KUPANG - L’appareil de la police de Rote Ndao, de la police de Nusa Tenggara Est (NTT), a arrêté sept ressortissants étrangers (RSE) soupçonnés d’être des immigrants clandestins sur la côte de Masidae Beach, dans le village de Inaoe, dans le district de Rote Selatan, dans le district de Rote Ndao.

Mardi matin, le chef de la police de Rote Ndao, AKBP Mardiono, a été contacté par Kupang et a déclaré que sept ressortissants étrangers originaires de Chine et d’Ouzbekistan avaient été après par la police lorsque le bateau sur lequel ils se trouvaient avait échoué sur la plage de Rote Ndao mardi dernier.

« Nous avons obtenu des informations sur leur localisation des habitants du village d’Inaoe mardi dernier », a déclaré Mardiono, cit́é par Antara, mercredi 25 février.

Après avoir reçu un rapport des habitants, les policiers du poste de police de Rote Selatan sont venus sur les lieux et ont trouvé sept ressortissants étrangers et un bateau sans nom.

Les sept ressortissants étrangers comprenaient quatre citoyens chinois, à savoir Hui Jie, Jiang Bo, Chen Yong et Dia Guozhong. Les trois autres étaient des citoyens ouzbeks, à savoir Kasimov, Sultanmoradov et Shodiev.

« Ils sont actuellement à la police de Rote Ndao pour subir des examens plus poussés », a-t-il dit.

Des résultats provisoires de l’examen ont montré que plusieurs ressortissants étrangers chinois étaient entrés en Indonésie par Jakarta.
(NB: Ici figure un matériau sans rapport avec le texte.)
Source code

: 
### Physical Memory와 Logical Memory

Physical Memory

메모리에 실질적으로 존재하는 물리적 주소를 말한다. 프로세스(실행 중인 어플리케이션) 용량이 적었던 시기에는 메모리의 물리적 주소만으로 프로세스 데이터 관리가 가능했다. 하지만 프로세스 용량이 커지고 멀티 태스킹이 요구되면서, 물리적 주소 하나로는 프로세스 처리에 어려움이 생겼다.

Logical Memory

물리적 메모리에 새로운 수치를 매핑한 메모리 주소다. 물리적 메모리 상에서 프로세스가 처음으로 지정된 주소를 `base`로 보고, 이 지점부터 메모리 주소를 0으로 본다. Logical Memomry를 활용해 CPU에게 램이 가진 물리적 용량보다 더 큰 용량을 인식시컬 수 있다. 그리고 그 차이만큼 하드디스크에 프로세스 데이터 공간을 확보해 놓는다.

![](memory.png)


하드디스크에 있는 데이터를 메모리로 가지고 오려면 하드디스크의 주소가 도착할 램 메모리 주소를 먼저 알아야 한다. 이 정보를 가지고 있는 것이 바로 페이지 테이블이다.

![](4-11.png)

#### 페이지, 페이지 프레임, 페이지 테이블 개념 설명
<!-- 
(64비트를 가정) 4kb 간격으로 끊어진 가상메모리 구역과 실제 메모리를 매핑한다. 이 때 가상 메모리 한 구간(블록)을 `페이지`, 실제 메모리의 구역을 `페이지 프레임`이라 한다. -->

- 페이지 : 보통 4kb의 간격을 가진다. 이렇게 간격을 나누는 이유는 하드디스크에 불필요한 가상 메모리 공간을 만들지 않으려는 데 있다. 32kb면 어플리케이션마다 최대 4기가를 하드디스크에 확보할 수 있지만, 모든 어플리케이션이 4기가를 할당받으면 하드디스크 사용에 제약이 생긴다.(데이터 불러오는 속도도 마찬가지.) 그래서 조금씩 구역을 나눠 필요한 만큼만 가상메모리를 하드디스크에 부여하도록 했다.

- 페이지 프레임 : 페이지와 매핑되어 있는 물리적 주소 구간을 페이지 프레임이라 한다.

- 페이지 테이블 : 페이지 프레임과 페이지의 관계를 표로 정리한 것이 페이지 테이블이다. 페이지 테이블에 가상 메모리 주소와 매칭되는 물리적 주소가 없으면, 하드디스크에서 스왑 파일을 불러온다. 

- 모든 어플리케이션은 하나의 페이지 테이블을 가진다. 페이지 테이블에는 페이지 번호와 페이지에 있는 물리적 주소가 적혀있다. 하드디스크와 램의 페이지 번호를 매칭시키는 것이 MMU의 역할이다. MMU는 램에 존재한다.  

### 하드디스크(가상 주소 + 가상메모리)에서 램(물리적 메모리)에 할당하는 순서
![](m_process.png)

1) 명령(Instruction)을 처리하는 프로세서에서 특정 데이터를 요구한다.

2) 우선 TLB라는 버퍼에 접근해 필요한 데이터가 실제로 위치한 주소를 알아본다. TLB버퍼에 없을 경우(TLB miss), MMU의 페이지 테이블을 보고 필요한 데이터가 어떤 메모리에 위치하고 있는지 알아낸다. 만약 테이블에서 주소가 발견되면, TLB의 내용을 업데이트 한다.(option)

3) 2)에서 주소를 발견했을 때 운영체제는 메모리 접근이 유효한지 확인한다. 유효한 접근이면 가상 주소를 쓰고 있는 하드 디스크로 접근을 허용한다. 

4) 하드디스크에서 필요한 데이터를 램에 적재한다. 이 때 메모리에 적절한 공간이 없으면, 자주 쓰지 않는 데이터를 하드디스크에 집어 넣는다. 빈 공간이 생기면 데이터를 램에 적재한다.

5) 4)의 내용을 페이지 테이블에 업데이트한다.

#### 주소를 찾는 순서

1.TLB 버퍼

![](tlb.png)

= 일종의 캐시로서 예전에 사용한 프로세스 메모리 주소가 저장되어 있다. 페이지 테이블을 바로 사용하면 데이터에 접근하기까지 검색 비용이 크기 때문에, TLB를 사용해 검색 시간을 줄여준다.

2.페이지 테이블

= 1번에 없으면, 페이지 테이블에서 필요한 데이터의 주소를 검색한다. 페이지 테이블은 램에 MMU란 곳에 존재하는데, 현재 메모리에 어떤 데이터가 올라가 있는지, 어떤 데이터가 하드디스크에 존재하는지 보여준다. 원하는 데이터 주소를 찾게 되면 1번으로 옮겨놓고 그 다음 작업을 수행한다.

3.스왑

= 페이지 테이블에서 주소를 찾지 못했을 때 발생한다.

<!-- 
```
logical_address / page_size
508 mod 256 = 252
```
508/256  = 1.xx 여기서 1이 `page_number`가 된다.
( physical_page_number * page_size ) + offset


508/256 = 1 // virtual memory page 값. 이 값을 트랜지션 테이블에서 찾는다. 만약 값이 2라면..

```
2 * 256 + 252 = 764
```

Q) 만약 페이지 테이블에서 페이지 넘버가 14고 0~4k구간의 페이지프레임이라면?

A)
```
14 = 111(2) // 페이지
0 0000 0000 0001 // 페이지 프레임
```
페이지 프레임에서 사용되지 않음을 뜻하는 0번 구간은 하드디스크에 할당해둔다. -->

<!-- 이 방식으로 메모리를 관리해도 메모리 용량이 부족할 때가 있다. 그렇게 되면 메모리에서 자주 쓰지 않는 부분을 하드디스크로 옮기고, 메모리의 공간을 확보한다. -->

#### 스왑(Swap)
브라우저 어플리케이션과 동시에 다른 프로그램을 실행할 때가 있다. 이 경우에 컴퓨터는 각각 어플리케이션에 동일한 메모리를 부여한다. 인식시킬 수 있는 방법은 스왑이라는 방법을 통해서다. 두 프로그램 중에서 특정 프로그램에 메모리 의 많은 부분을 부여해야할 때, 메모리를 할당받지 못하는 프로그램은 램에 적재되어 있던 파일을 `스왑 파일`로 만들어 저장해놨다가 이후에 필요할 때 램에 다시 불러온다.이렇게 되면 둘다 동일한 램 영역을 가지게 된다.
De Jakarta, ils se sont rendus à Kendari, dans le sud-est de Sulawesi.

Ils ont été embarqués le 11 février 2026 sur un bateau par l'intermédiaire d'une personne soupçonnée d'être un ressortissant indonésien.

« Ils ont avoué avoir fait un voyage maritime d’environ huit jours vers la frontière australienne », a-t-il dit.

Mais une fois arrìs, ils ont été après par les autorités australiennes et ont été démentis de retourner dans la zone indonésienne en utilisant un speedboat muni de carburant suffisant jusqu’à ce qu’ils soient finalement échoués dans les eaux sud de Rote Ndao.

Les étrangers ont également avoué avoir communiqué avec les dirigeants via les médias sociaux et avoir l'intention d'aller en Australie pour travailler.

En attendant, trois ressortissants étrangers d’Ouzbékistan ont avoué avoir payé 400 dollars US par personne aux gestionnaires pour être embarqués.

Actuellement, la police est toujours en train d'approfondir le réseau impliqué, y compris en traquant les livreurs qui auraient pris la fuite.

« La gestion de l’affaire a également été coordonnée avec les agences d’immigration pour un processus juridique plus approfondi selon les dispositions en vigueur », a-t-il déclaré.